GOAL OF THE EXERCISE
For this exercise, repeat each entry exactly as written.

Source texts of formatted documents
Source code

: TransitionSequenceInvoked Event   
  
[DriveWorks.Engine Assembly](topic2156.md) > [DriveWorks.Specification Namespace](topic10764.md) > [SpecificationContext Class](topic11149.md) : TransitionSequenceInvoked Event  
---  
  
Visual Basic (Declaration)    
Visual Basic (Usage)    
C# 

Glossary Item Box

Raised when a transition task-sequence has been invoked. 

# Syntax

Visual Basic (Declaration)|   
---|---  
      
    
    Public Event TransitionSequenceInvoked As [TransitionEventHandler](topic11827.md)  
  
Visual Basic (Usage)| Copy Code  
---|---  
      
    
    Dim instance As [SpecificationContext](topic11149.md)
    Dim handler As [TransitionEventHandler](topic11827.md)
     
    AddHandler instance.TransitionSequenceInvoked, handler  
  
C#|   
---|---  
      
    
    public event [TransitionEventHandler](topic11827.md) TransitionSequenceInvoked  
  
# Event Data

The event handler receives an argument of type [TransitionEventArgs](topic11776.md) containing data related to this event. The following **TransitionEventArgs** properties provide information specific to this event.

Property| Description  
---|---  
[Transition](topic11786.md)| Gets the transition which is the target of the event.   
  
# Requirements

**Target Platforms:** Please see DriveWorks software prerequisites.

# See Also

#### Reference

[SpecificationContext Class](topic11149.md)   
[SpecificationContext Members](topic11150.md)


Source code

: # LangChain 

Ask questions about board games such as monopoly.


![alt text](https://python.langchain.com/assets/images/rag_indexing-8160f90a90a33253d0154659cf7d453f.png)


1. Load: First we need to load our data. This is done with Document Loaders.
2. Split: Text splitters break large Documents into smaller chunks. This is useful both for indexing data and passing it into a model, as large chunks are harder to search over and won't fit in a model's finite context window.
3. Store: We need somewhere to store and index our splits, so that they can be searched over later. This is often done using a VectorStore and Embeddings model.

OUTPUT BELOW
Source code

: TransitionSequenceInvoked Event   
  
[DriveWorks.Engine Assembly](topic2156.md) > [DriveWorks.Specification Namespace](topic10764.md) > [SpecificationContext Class](topic11149.md) : TransitionSequenceInvoked Event  
---  
  
Visual Basic (Declaration)    
Visual Basic (Usage)    
C# 

Glossary Item Box

Raised when a transition task-sequence has been invoked. 

# Syntax

Visual Basic (Declaration)|   
---|---  
      
    
    Public Event TransitionSequenceInvoked As [TransitionEventHandler](topic11827.md)  
  
Visual Basic (Usage)| Copy Code  
---|---  
      
    
    Dim instance As [SpecificationContext](topic11149.md)
    Dim handler As [TransitionEventHandler](topic11827.md)
     
    AddHandler instance.TransitionSequenceInvoked, handler  
  
C#|   
---|---  
      
    
    public event [TransitionEventHandler](topic11827.md) TransitionSequenceInvoked  
  
# Event Data

The event handler receives an argument of type [TransitionEventArgs](topic11776.md) containing data related to this event. The following **TransitionEventArgs** properties provide information specific to this event.

Property| Description  
---|---  
[Transition](topic11786.md)| Gets the transition which is the target of the event.   
  
# Requirements

**Target Platforms:** Please see DriveWorks software prerequisites.

# See Also

#### Reference

[SpecificationContext Class](topic11149.md)   
[SpecificationContext Members](topic11150.md)


Source code

: # LangChain 

Ask questions about board games such as monopoly.


![alt text](https://python.langchain.com/assets/images/rag_indexing-8160f90a90a33253d0154659cf7d453f.png)


1. Load: First we need to load our data. This is done with Document Loaders.
2. Split: Text splitters break large Documents into smaller chunks. This is useful both for indexing data and passing it into a model, as large chunks are harder to search over and won't fit in a model's finite context window.
3. Store: We need somewhere to store and index our splits, so that they can be searched over later. This is often done using a VectorStore and Embeddings model.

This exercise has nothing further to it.